If the contact is not forceful, let it go!

What are we thinking of Cam Rayner in year two? He had 12 touches and three score involvements in this game. What if I told you his three score involvements all involved him having a ping at goal?

It seems to me that Rayner is ready to run hard and pressure when the outcome directly affects him, but when it benefits a teammate, he doesn’t have the same level of commitment. I don’t think we’ll ever see his name at the top of the list of the hardest runners at the Lions.

You really don’t want to get into a shootout with the Pies. Those first and third quarter blasts were withering. The Lions so wanted to match it with Collingwood, and for a while they looked as though they may. Charlie Cameron looked lively, Hipwood was up and about… but the Pies just ooze class and have the capability of blowing teams off the park if they click even for one quarter.

Brisbane basically tries the “give and go” from kick ins on every occasions. Thirty metre pass from either Witherden or Rich, and they take off for the handball receive not long after. Good job by the Pies to shut that down early.

I often hear Collingwood fans wondering how good Tom Phillips would be if he tidied up his kicking. He was at 58% disposal efficiency tonight, and was still one of the better players on the park. Imagine he hit 80% of targets on a regular basis? We’re talking AA if he does that.

 Is there a chance Darcy Moore slots in as the All-Australian centre half back this season? I reckon Jeremy McGovern has been down a bit thus far, so for the first time in a few years, the door may be open. His first month has been excellent.

I can safely say that there are no points for Grundy in this week’s power rankings, which will definitely open the door for those hovering around the top ten to go past him when we release the second version after round six. If you haven’t checked out Grundy at number one, have a look here.

Callum Brown is chugging along very nicely at the moment. 14 disposals and two goals in a team as sharp as this is enough to retain his spot, you’d think.

Trav Varcoe once again demonstrated his value in one brilliant, defensive move in the dominant third quarter. It was his smother inside 50 that allowed the Pies a second chance at goal when Hodge took Beams high. Great to see the players get around Varcoe, as well. Too often those acts go ignored in lieu of celebrating the guy who kicked it. Sometimes you’ve gotta give credit to the guys doing the heavy lifting.

Any chance the goal review will be right to go by the time finals roll around. With one “goal” obviously hitting the padded part of the post, and another given a goal even though it looked touched on the line… I’m not sure we can place our faith in blokes watching video screens who are more confused than I am when I enter a round room and am told to stand in the corner.

Seriously this farce has gone on long enough, and if people reviewing the footage are just going to guess, I’d prefer we leave it to the umpires to guess and we get on with the game. View the footage, make an informed decision, or refer back to the umpire – it ain’t that hard, surely.

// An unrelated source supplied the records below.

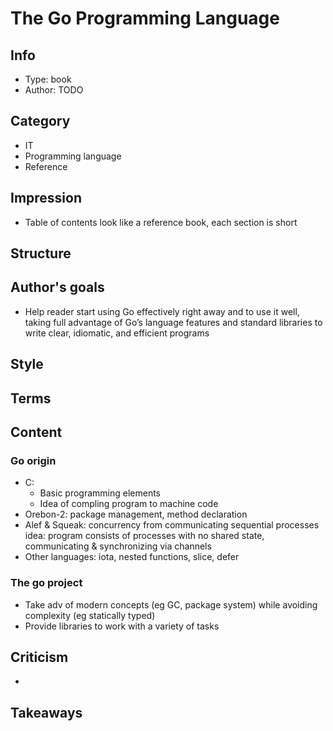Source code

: # The Go Programming Language

## Info
- Type: book
- Author: TODO

## Category
- IT
- Programming language
- Reference

## Impression
- Table of contents look like a reference book, each section is short

## Structure

## Author's goals
- Help reader start using Go effectively right away and to use it well, taking full advantage of Go’s language features
and standard libraries to write clear, idiomatic, and efficient programs

## Style

## Terms

## Content
### Go origin
- C:
  - Basic programming elements
  - Idea of compling program to machine code
- Orebon-2: package management, method declaration
- Alef & Squeak: concurrency from communicating sequential processes idea:
program consists of processes with no shared state, communicating & synchronizing via channels
- Other languages: iota, nested functions, slice, defer

### The go project
- Take adv of modern concepts (eg GC, package system) while avoiding complexity (eg statically typed)
- Provide libraries to work with a variety of tasks

## Criticism
- 

## Takeaways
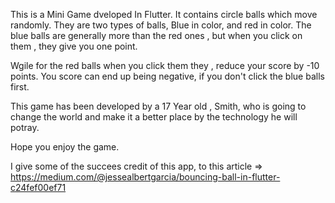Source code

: This is a Mini Game dveloped In Flutter. It contains circle balls which move randomly. They are two types of balls, Blue in color, and red in color. The blue balls are generally more than the red ones , but when you click on them , they give you one point.

Wgile for the red balls when you click them they , reduce your score by -10 points. You score can end up being negative, if you don't click the blue balls first.

This game has been developed by a 17 Year old , Smith, who is going to change the world and make it a better place by the technology he will potray.

Hope you enjoy the game.

I give some of the succees credit of this app, to this article => https://medium.com/@jessealbertgarcia/bouncing-ball-in-flutter-c24fef00ef71


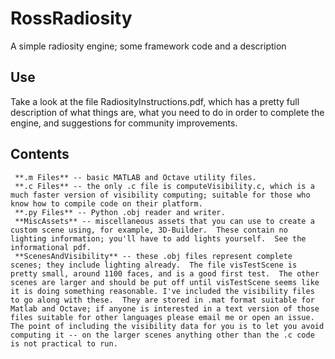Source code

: # RossRadiosity
 A simple radiosity engine; some framework code and a description

## Use
Take a look at the file RadiosityInstructions.pdf, which has a pretty full description of what things are, what you need to do in order to complete the engine, and suggestions for community improvements. 

## Contents

     **.m Files** -- basic MATLAB and Octave utility files.  
     **.c Files** -- the only .c file is computeVisibility.c, which is a much faster version of visibility computing; suitable for those who know how to compile code on their platform. 
     **.py Files** -- Python .obj reader and writer. 
     **MiscAssets** -- miscellaneous assets that you can use to create a custom scene using, for example, 3D-Builder.  These contain no lighting information; you'll have to add lights yourself.  See the informational pdf. 
     **ScenesAndVisibility** -- these .obj files represent complete scenes; they include lighting already.  The file visTestScene is pretty small, around 1100 faces, and is a good first test.  The other scenes are larger and should be put off until visTestScene seems like it is doing something reasonable. I've included the visibility files to go along with these.  They are stored in .mat format suitable for Matlab and Octave; if anyone is interested in a text version of those files suitable for other languages please email me or open an issue.  The point of including the visibility data for you is to let you avoid computing it -- on the larger scenes anything other than the .c code is not practical to run. 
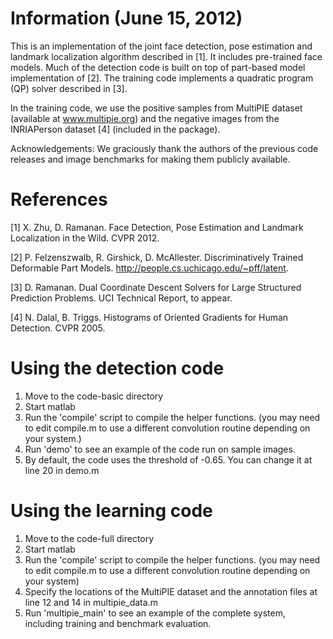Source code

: Information (June 15, 2012)
===========

This is an implementation of the joint face detection, pose estimation and landmark localization algorithm described in [1]. It includes pre-trained face models. Much of the detection code is built on top of part-based model implementation of [2]. The training code implements a quadratic program (QP) solver described in [3].

In the training code, we use the positive samples from MultiPIE dataset (available at www.multipie.org) and the negative images from the INRIAPerson dataset [4] (included in the package). 

Acknowledgements: We graciously thank the authors of the previous code releases and image benchmarks for making them publicly available.

References
==========

[1] X. Zhu, D. Ramanan. Face Detection, Pose Estimation and Landmark Localization in the Wild. CVPR 2012.

[2] P. Felzenszwalb, R. Girshick, D. McAllester. Discriminatively Trained Deformable Part Models. http://people.cs.uchicago.edu/~pff/latent.

[3] D. Ramanan. Dual Coordinate Descent Solvers for Large Structured Prediction Problems. UCI Technical Report, to appear.

[4] N. Dalal, B. Triggs. Histograms of Oriented Gradients for Human Detection. CVPR 2005.


Using the detection code
========================

1. Move to the code-basic directory
2. Start matlab
3. Run the 'compile' script to compile the helper functions.
   (you may need to edit compile.m to use a different convolution 
    routine depending on your system.)
4. Run 'demo' to see an example of the code run on sample images.
5. By default, the code uses the threshold of -0.65. You can change 
   it at line 20 in demo.m

Using the learning code
=======================

1. Move to the code-full directory
2. Start matlab
3. Run the 'compile' script to compile the helper functions.
   (you may need to edit compile.m to use a different convolution 
    routine depending on your system)
4. Specify the locations of the MultiPIE dataset and the annotation 
   files at line 12 and 14 in multipie_data.m
5. Run 'multipie_main' to see an example of the complete system, 
   including training and benchmark evaluation.
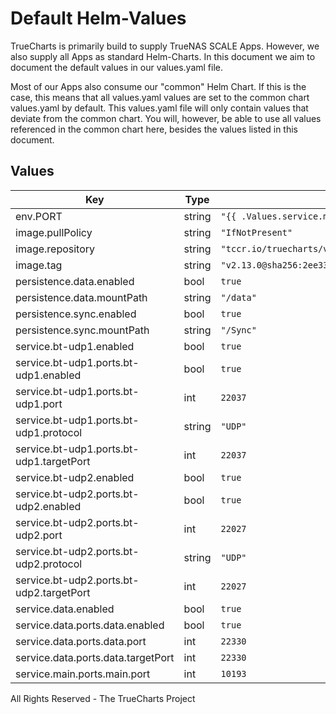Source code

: # Default Helm-Values

TrueCharts is primarily build to supply TrueNAS SCALE Apps.
However, we also supply all Apps as standard Helm-Charts. In this document we aim to document the default values in our values.yaml file.

Most of our Apps also consume our "common" Helm Chart.
If this is the case, this means that all values.yaml values are set to the common chart values.yaml by default. This values.yaml file will only contain values that deviate from the common chart.
You will, however, be able to use all values referenced in the common chart here, besides the values listed in this document.

## Values

| Key | Type | Default | Description |
|-----|------|---------|-------------|
| env.PORT | string | `"{{ .Values.service.main.ports.main.port }}"` |  |
| image.pullPolicy | string | `"IfNotPresent"` |  |
| image.repository | string | `"tccr.io/truecharts/verysync"` |  |
| image.tag | string | `"v2.13.0@sha256:2ee334d635b2cc984818ae3afe108c8fb6741289be6e8faac11c1bad3b83502b"` |  |
| persistence.data.enabled | bool | `true` |  |
| persistence.data.mountPath | string | `"/data"` |  |
| persistence.sync.enabled | bool | `true` |  |
| persistence.sync.mountPath | string | `"/Sync"` |  |
| service.bt-udp1.enabled | bool | `true` |  |
| service.bt-udp1.ports.bt-udp1.enabled | bool | `true` |  |
| service.bt-udp1.ports.bt-udp1.port | int | `22037` |  |
| service.bt-udp1.ports.bt-udp1.protocol | string | `"UDP"` |  |
| service.bt-udp1.ports.bt-udp1.targetPort | int | `22037` |  |
| service.bt-udp2.enabled | bool | `true` |  |
| service.bt-udp2.ports.bt-udp2.enabled | bool | `true` |  |
| service.bt-udp2.ports.bt-udp2.port | int | `22027` |  |
| service.bt-udp2.ports.bt-udp2.protocol | string | `"UDP"` |  |
| service.bt-udp2.ports.bt-udp2.targetPort | int | `22027` |  |
| service.data.enabled | bool | `true` |  |
| service.data.ports.data.enabled | bool | `true` |  |
| service.data.ports.data.port | int | `22330` |  |
| service.data.ports.data.targetPort | int | `22330` |  |
| service.main.ports.main.port | int | `10193` |  |

All Rights Reserved - The TrueCharts Project
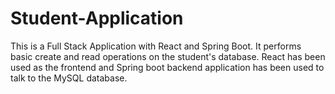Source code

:# Student-Application
This is a Full Stack Application with React and Spring Boot. It performs basic create and read operations on the student's database. React has been used as the frontend and Spring boot backend application has been used to talk to the MySQL database.
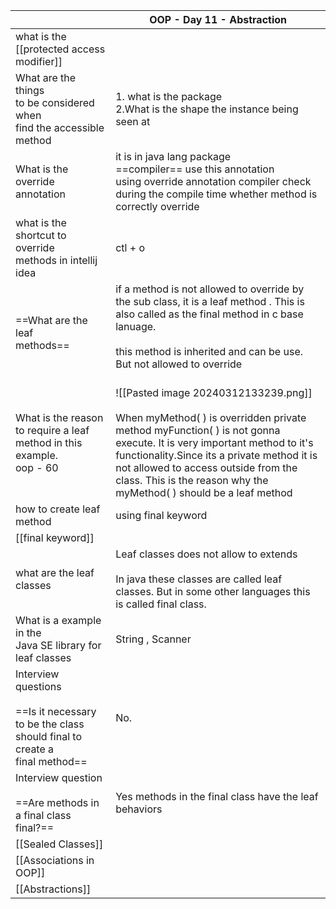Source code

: 
|                                                                                                          | OOP - Day 11 - Abstraction                                                                                                                                                                                                                                                                                                     |
| -------------------------------------------------------------------------------------------------------- | ------------------------------------------------------------------------------------------------------------------------------------------------------------------------------------------------------------------------------------------------------------------------------------------------------------------------------ |
| what is the <br>[[protected access modifier]]                                                            |                                                                                                                                                                                                                                                                                                                                |
| What are the things<br>to be considered when <br>find the accessible method                              | 1. what is the package<br>2.What is the shape the instance being seen at                                                                                                                                                                                                                                                       |
| What is the override annotation                                                                          | it is in java lang package<br>==compiler== use this annotation<br>using override annotation compiler check during the compile time whether method is correctly override                                                                                                                                                        |
| what is the shortcut to  override<br>methods in intellij idea                                            | ctl + o                                                                                                                                                                                                                                                                                                                        |
| ==What are the leaf <br>methods==                                                                        | if a method is not allowed to override by the sub class, it is a leaf method . This is also called as the final method in c base lanuage. <br><br>this method is inherited and can be use. But not allowed to override<br><br>                                                                                                 |
| What is the reason to require a leaf method in this example.<br>oop - 60                                 | ![[Pasted image 20240312133239.png]]<br><br>When myMethod( ) is overridden private method myFunction( ) is not gonna execute. It is very important method  to it's functionality.Since its a private method it is not allowed to access outside from the class. This is the reason why the myMethod( ) should be a leaf method |
| how to create leaf method                                                                                | using final  keyword                                                                                                                                                                                                                                                                                                           |
| [[final keyword]]                                                                                        |                                                                                                                                                                                                                                                                                                                                |
| what are the leaf classes                                                                                | Leaf classes does not allow to extends<br><br>In java these classes are called leaf classes. But in some other languages this is called final class.                                                                                                                                                                           |
| What is a example in the <br>Java SE library for <br>leaf classes                                        | String , Scanner                                                                                                                                                                                                                                                                                                               |
| Interview questions<br><br>==Is it necessary to be the class should final to create a <br>final method== | No.                                                                                                                                                                                                                                                                                                                            |
| Interview question<br><br>==Are methods in a final class<br>final?==                                     | Yes methods in the final class have the leaf behaviors                                                                                                                                                                                                                                                                         |
| [[Sealed Classes]]                                                                                       |                                                                                                                                                                                                                                                                                                                                |
| [[Associations in OOP]]                                                                                  |                                                                                                                                                                                                                                                                                                                                |
| [[Abstractions]]                                                                                         |                                                                                                                                                                                                                                                                                                                                |
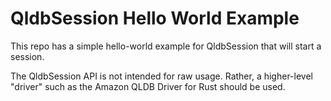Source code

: # QldbSession Hello World Example
This repo has a simple hello-world example for QldbSession that will start a session. 

The QldbSession API is not intended for raw usage. Rather, a higher-level "driver" such as the Amazon QLDB Driver for Rust should be used.
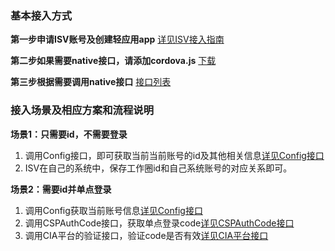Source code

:### 基本接入方式
**第一步申请ISV账号及创建轻应用app**
[详见ISV接入指南](./native/ISVGuide.md)

**第二步如果需要native接口，请添加cordova.js**
[下载](./native/downloadCordova.md)

**第三步根据需要调用native接口**
[接口列表](./native/nativeInterfaceList.md)

### 接入场景及相应方案和流程说明
**场景1：只需要id，不需要登录**

1. 调用Config接口，即可获取当前当前账号的id及其他相关信息[详见Config接口](./native/interfaces/Config.md)
2. ISV在自己的系统中，保存工作圈id和自己系统账号的对应关系即可。



**场景2：需要id并单点登录**
1. 调用Config获取当前账号信息[详见Config接口](./native/interfaces/Config.md)
2. 调用CSPAuthCode接口，获取单点登录code[详见CSPAuthCode接口](./native/interfaces/CSPAuthCode.md)
3. 调用CIA平台的验证接口，验证code是否有效[详见CIA平台接口](http://dev.chanjet.com/page/apiHtml?detail=1-1704406315/1-1959429278.html)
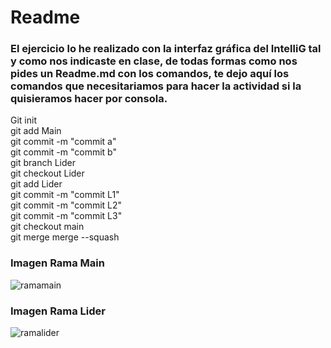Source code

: # Readme
        
### El ejercicio lo he realizado con la interfaz gráfica del IntelliG tal y como nos indicaste en clase, de todas formas como nos pides un Readme.md con los comandos, te dejo aquí los comandos que necesitariamos para hacer la actividad si la quisieramos hacer por consola.
        
Git init  
git add Main  
git commit -m "commit a"  
git commit -m "commit b"  
git branch Lider  
git checkout Lider  
git add Lider  
git commit -m "commit L1"  
git commit -m "commit L2"  
git commit -m "commit L3"  
git checkout main  
git merge merge --squash  
  
### Imagen Rama Main
![ramamain](https://github.com/Adriandam1/Merge-squash/assets/72071798/89b8aea4-8eb9-4e2c-8e35-6b22defcee77)

### Imagen Rama Lider
![ramalider](https://github.com/Adriandam1/Merge-squash/assets/72071798/94950e26-6502-427e-9208-14c6b802cad9)

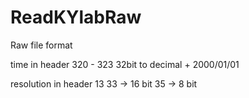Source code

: # ReadKYlabRaw

Raw file format

time in header 320 - 323
32bit to decimal + 2000/01/01

resolution in header 13 
33 -> 16 bit 
35 ->  8 bit

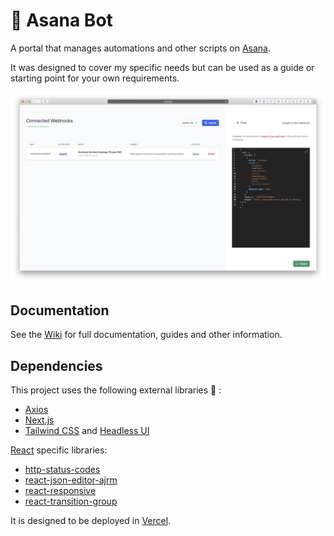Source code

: # 🤖 Asana Bot

A portal that manages automations and other scripts on [Asana](https://asana.com).

It was designed to cover my specific needs but can be used as a guide or starting point for your own requirements.

![asana-bot screenshot](public/screenshot.png)

## Documentation

See the [Wiki](https://github.com/rubengarciam/asana-bot/wiki) for full documentation, guides and other information.
  
## Dependencies

This project uses the following external libraries 🙌 :

- [Axios](https://github.com/axios/axios)
- [Next.js](https://nextjs.org)
- [Tailwind CSS](https://tailwindcss.com) and [Headless UI](https://headlessui.dev)
  
[React](http://reactjs.org) specific libraries:

- [http-status-codes](https://github.com/prettymuchbryce/http-status-codes)
- [react-json-editor-ajrm](https://github.com/AndrewRedican/react-json-editor-ajrm#readme)
- [react-responsive](https://github.com/contra/react-responsive)
- [react-transition-group](http://reactcommunity.org/react-transition-group/)

It is designed to be deployed in [Vercel](https://vercel.com/home?utm_source=next-site&utm_medium=banner&utm_campaign=next-website).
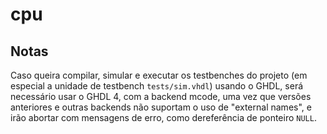 cpu
===

## Notas

Caso queira compilar, simular e executar os testbenches do projeto (em especial 
a unidade de testbench `tests/sim.vhdl`) usando o GHDL, será necessário usar o
GHDL 4, com a backend mcode, uma vez que versões anteriores e outras backends 
não suportam o uso de "external names", e irão abortar com mensagens de erro, 
como dereferência de ponteiro `NULL`.
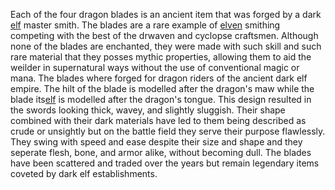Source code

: Each of the four dragon blades is an ancient item that was forged by a dark [elf](Elves) master smith. The blades are a rare example of [elven](Elves) smithing competing with the best of the drwaven and cyclopse craftsmen. Although none of the blades are enchanted, they were made with such skill and such rare material that they posses mythic properties, allowing them to aid the weilder in supernatural ways without the use of conventional magic or mana. The blades where forged for dragon riders of the ancient dark elf empire. The hilt of the blade is modelled after the dragon's maw while the blade its[elf](Elves) is modelled after the dragon's tongue. This design resulted in the swords looking thick, wavey, and slightly sluggish. Their shape combined with their dark materials have led to them being described as crude or unsightly but on the battle field they serve their purpose flawlessly. They swing with speed and ease despite their size and shape and they seperate flesh, bone, and armor alike, without becoming dull. The blades have been scattered and traded over the years but remain legendary items coveted by dark elf establishments.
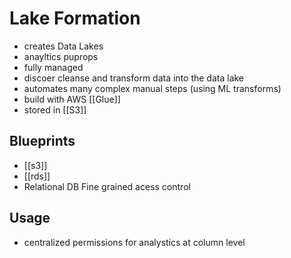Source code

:  # Lake Formation
 - creates Data Lakes
 - anayltics puprops
 - fully managed
 - discoer cleanse and transform data into the data lake
 - automates many complex manual steps (using ML transforms)
 - build with AWS [[Glue]]
 - stored in [[S3]]

 ## Blueprints
 - [[s3]]
 - [[rds]]
 - Relational DB
  Fine grained acess control

## Usage
- centralized permissions for analystics at column level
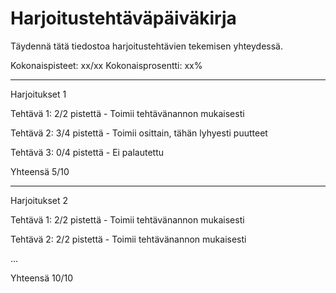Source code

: # Harjoitustehtäväpäiväkirja

Täydennä tätä tiedostoa harjoitustehtävien tekemisen yhteydessä.

Kokonaispisteet: xx/xx
Kokonaisprosentti: xx%

-----------------

Harjoitukset 1

Tehtävä 1: 2/2 pistettä - Toimii tehtävänannon mukaisesti

Tehtävä 2: 3/4 pistettä - Toimii osittain, tähän lyhyesti puutteet

Tehtävä 3: 0/4 pistettä - Ei palautettu

Yhteensä 5/10

------------------

Harjoitukset 2

Tehtävä 1: 2/2 pistettä - Toimii tehtävänannon mukaisesti

Tehtävä 2: 2/2 pistettä - Toimii tehtävänannon mukaisesti

...

Yhteensä 10/10


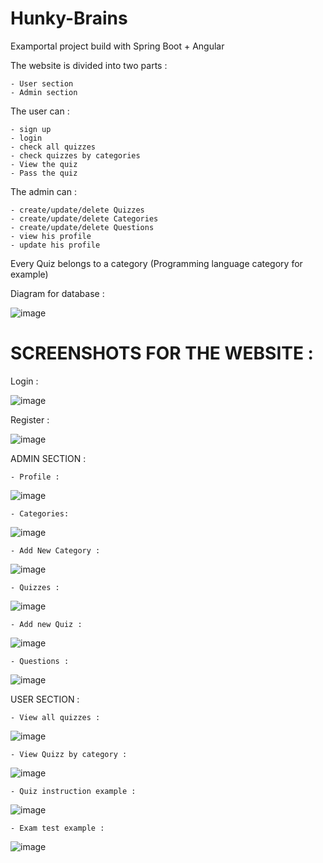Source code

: # Hunky-Brains
Examportal project build with Spring Boot + Angular


The website is divided into two parts :

    - User section
    - Admin section
    
The user can :

    - sign up
    - login
    - check all quizzes
    - check quizzes by categories
    - View the quiz
    - Pass the quiz
 
 
The admin can : 

    - create/update/delete Quizzes
    - create/update/delete Categories
    - create/update/delete Questions
    - view his profile
    - update his profile
    
Every Quiz belongs to a category (Programming language category for example)


Diagram for database :

![image](https://user-images.githubusercontent.com/86445571/175085040-b110f082-ae3f-4eef-ac0d-fdb688e255f4.png)


# SCREENSHOTS FOR THE WEBSITE : 

Login : 

![image](https://user-images.githubusercontent.com/86445571/175091544-a20ec652-e9d4-48c4-ad0f-5b3cbf3a9ac8.png)


Register :

![image](https://user-images.githubusercontent.com/86445571/175091707-4bfb83fb-18d5-4750-adb0-7070c3dda6cc.png)



ADMIN SECTION : 
    
    - Profile : 
   
   ![image](https://user-images.githubusercontent.com/86445571/175091817-7333a449-2063-4791-89fe-10fdc262949f.png)

    - Categories:
  
  ![image](https://user-images.githubusercontent.com/86445571/175092252-2742a4bb-41d2-4860-971d-428d62317d99.png)
    
    - Add New Category :
   
   ![image](https://user-images.githubusercontent.com/86445571/175092525-d13b55d7-0e47-40ff-8a9c-d91ad051d613.png)
   
    - Quizzes :
   
   ![image](https://user-images.githubusercontent.com/86445571/175093100-338bd058-f124-4190-8bab-fd81c3be8898.png)
   
    - Add new Quiz :
   
  ![image](https://user-images.githubusercontent.com/86445571/175093169-2aa29a7c-4f99-49f9-b026-f32c4d0c09ce.png)

    - Questions :
   
   ![image](https://user-images.githubusercontent.com/86445571/175093645-9ee8bf51-9f69-4d30-9ce3-dd0afccb0dc4.png)


USER SECTION :
    
    - View all quizzes :
    
   ![image](https://user-images.githubusercontent.com/86445571/175093929-361ee456-72bc-43fe-9bce-8adb1f619e4a.png)
   
    - View Quizz by category : 
    
   ![image](https://user-images.githubusercontent.com/86445571/175094025-1d01debe-e7ed-4207-a9a6-fb07b03633e0.png)
   
    - Quiz instruction example :
    
   ![image](https://user-images.githubusercontent.com/86445571/175094183-b04ce88a-ddb5-4c20-a989-72e83e2904f9.png)

    - Exam test example : 
    
   ![image](https://user-images.githubusercontent.com/86445571/175094309-45f2c2cc-654e-4767-bf15-8359fabcd371.png)



      
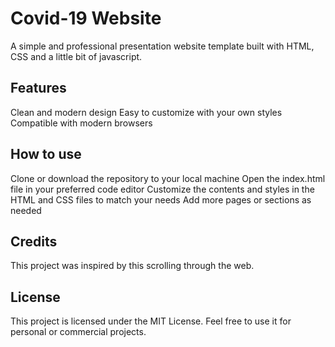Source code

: # Covid-19 Website

A simple and professional presentation website template built with HTML, CSS and a little bit of javascript.

## Features

Clean and modern design
Easy to customize with your own styles
Compatible with modern browsers

## How to use

Clone or download the repository to your local machine
Open the index.html file in your preferred code editor
Customize the contents and styles in the HTML and CSS files to match your needs
Add more pages or sections as needed

## Credits

This project was inspired by this scrolling through the web.

## License

This project is licensed under the MIT License. Feel free to use it for personal or commercial projects.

I thought Tom Langdon was really important early on in the piece. His timely spoils on Cam Rayner were wonderful, and really helped put the clamps on the young fella early. So much so that Rayner had a big ZERO next to his name at quarter time in terms of disposals.

Anyone else hear Leigh Matthews’ amazing mathematic skill during the broadcast? Somehow, when adding up wins and losses, he said that 19 plus 7 equals 26 and a half. Yep, you thow that other half in there, Lethal… keep the people on their toes.

What a luxury to have a player like Jordan de Goey you can just throw into the middle and allow him to go to work. He only had two clearances for the contest, but they both occurred at the start of the second half… right when the Pies blew the Lions out of the water. Coincidence?

If the Lions felt they were in with a shot at half time, it took the Pies 42 seconds of game time to snuff out their chances. In that time, both Callum Brown and Brody Mihocek slammed through goals to start the Collingwood machine running. The third quarter avalanche completely buried the Lions, but it all started with that 42 seconds of Jordan de Goey power football in the centre.

So, where to now? The Pies have the massive Anzac Day clash against the Bombers. Like the Derbies, Showdowns, Q-Clashes or whatever Sydney calls their cross-town rivalry, anything can happen in this game. The head says the Pies get a win, but the heart says… I hope there’s an all-in brawl and two thirds of each team get suspended.

And maybe beaten up outside the change rooms.

Speaking of the Q-Clash, the Lions would’ve have pencilled this in as a win prior to the season starting, but now this may just be a bit of a belter.